Thursday, April 5, 2012

Edna and Lottie Tell of Utah

In 1906, two local girls from West Earl Township in Lancaster County, Pennsylvania, sent a series of letters to the New Holland Clarion detailing their travels out West. In the 1 September 1906 issue, the Clarion printed a letter from Edna P. Hurst and Lottie Eckert that included a section about their passage back through Utah on their return, which reads partly as thus:
The next point of interest was Great Salt Lake. The railroad crosses it from one side to the other, a distance of seven miles. Leaving the lake we passed through Ogden. Salt Lake City was our next stopping place. This is a beautiful city, twenty miles south of the lake. Here the streets are 132 feet wide and bordered on each side with trees and streams of water. Some of the finest homes in the west are found here, belonging mostly to wealthy miners. All buildings are well built.
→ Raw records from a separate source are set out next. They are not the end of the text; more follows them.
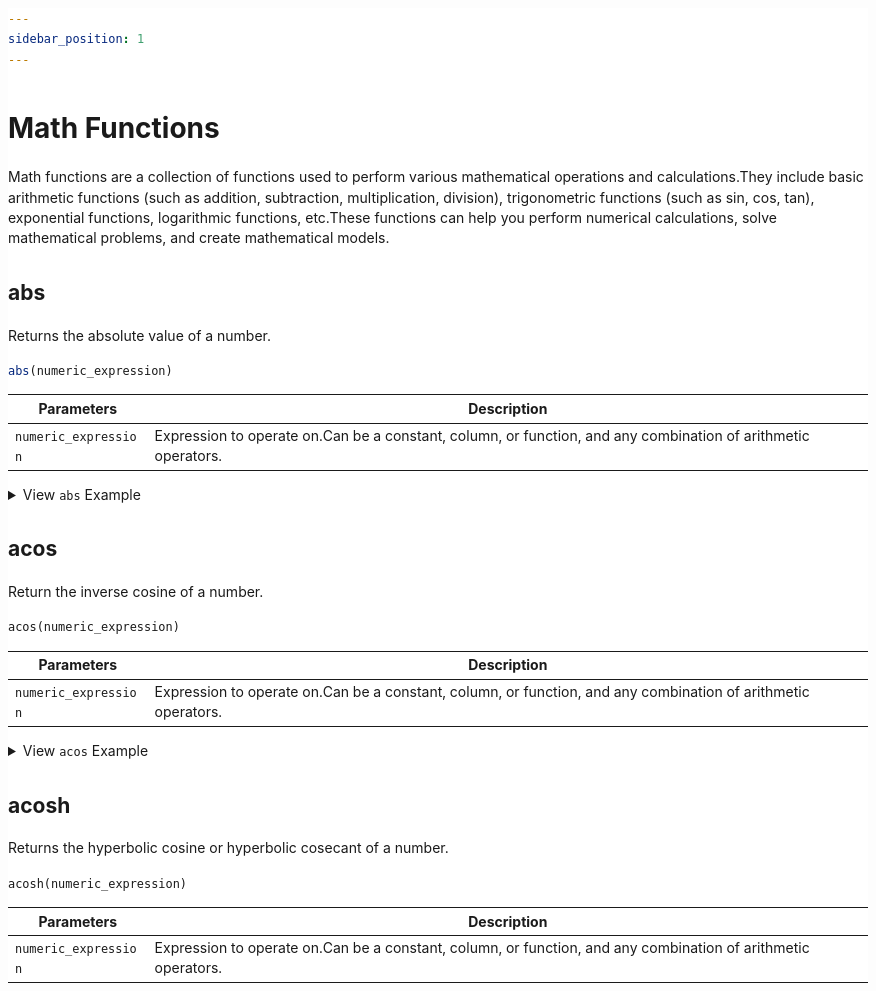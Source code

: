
 ```yaml
---
sidebar_position: 1
---
```


# Math Functions

Math functions are a collection of functions used to perform various mathematical operations and calculations.They include basic arithmetic functions (such as addition, subtraction, multiplication, division), trigonometric functions (such as sin, cos, tan), exponential functions, logarithmic functions, etc.These functions can help you perform numerical calculations, solve mathematical problems, and create mathematical models.

## abs

Returns the absolute value of a number.

```sql
abs(numeric_expression)
```

| Parameters           | Description                                                                                                                                   |
| -------------------- | --------------------------------------------------------------------------------------------------------------------------------------------- |
| `numeric_expression` | Expression to operate on.Can be a constant, column, or function, and any combination of arithmetic operators. |

<details><summary>View <code>abs</code> Example</summary></details>

## acos

Return the inverse cosine of a number.

```
acos(numeric_expression)
```

| Parameters           | Description                                                                                                                                   |
| -------------------- | --------------------------------------------------------------------------------------------------------------------------------------------- |
| `numeric_expression` | Expression to operate on.Can be a constant, column, or function, and any combination of arithmetic operators. |

<details><summary>View <code>acos</code> Example</summary></details>

## acosh

Returns the hyperbolic cosine or hyperbolic cosecant of a number.

```sql
acosh(numeric_expression)
```

| Parameters           | Description                                                                                                                                   |
| -------------------- | --------------------------------------------------------------------------------------------------------------------------------------------- |
| `numeric_expression` | Expression to operate on.Can be a constant, column, or function, and any combination of arithmetic operators. |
Temple Square contains the Mormon temple, tabernacle and assembly hall. With the exception of St. Patrick's Cathedral in New York it is the most costly place of worship in the country, having cost $6,000,000. It is built of snow-white granite. It has four large towers and can be seen for fifty miles. Of course, as the temple is used only for marriages and other Mormon ceremonies, we could not get in. The tabernacle is a large structure designed by Brigham Young. It was built before iron nails were used and wooden pegs and raw hide were used to fasten things together. This building has a seating capacity of 18,000. It also contains one of the largest pipe organs in the world. We heard an organ recital by McClellan, the German musician. A choir of 500 voices sings in the tabernacle on Sunday, but we could not stay to hear it.

We also saw the Bee Hive and the Lion House, which were the homes of Brigham Young and his many wives. The photos of twenty-one of these with Brigham in the centre of the group are a novelty as a souvenir post card. We also visited his grave. To our surprise there are sixteen other denominations that have houses of worship in Salt Lake City.

A trip to Salt Air Bench and a float in Salt Lake were delightful. The water is so dense with salt that one can not sink. The water crystallizes on the hair or any part of the body with which it comes in contact.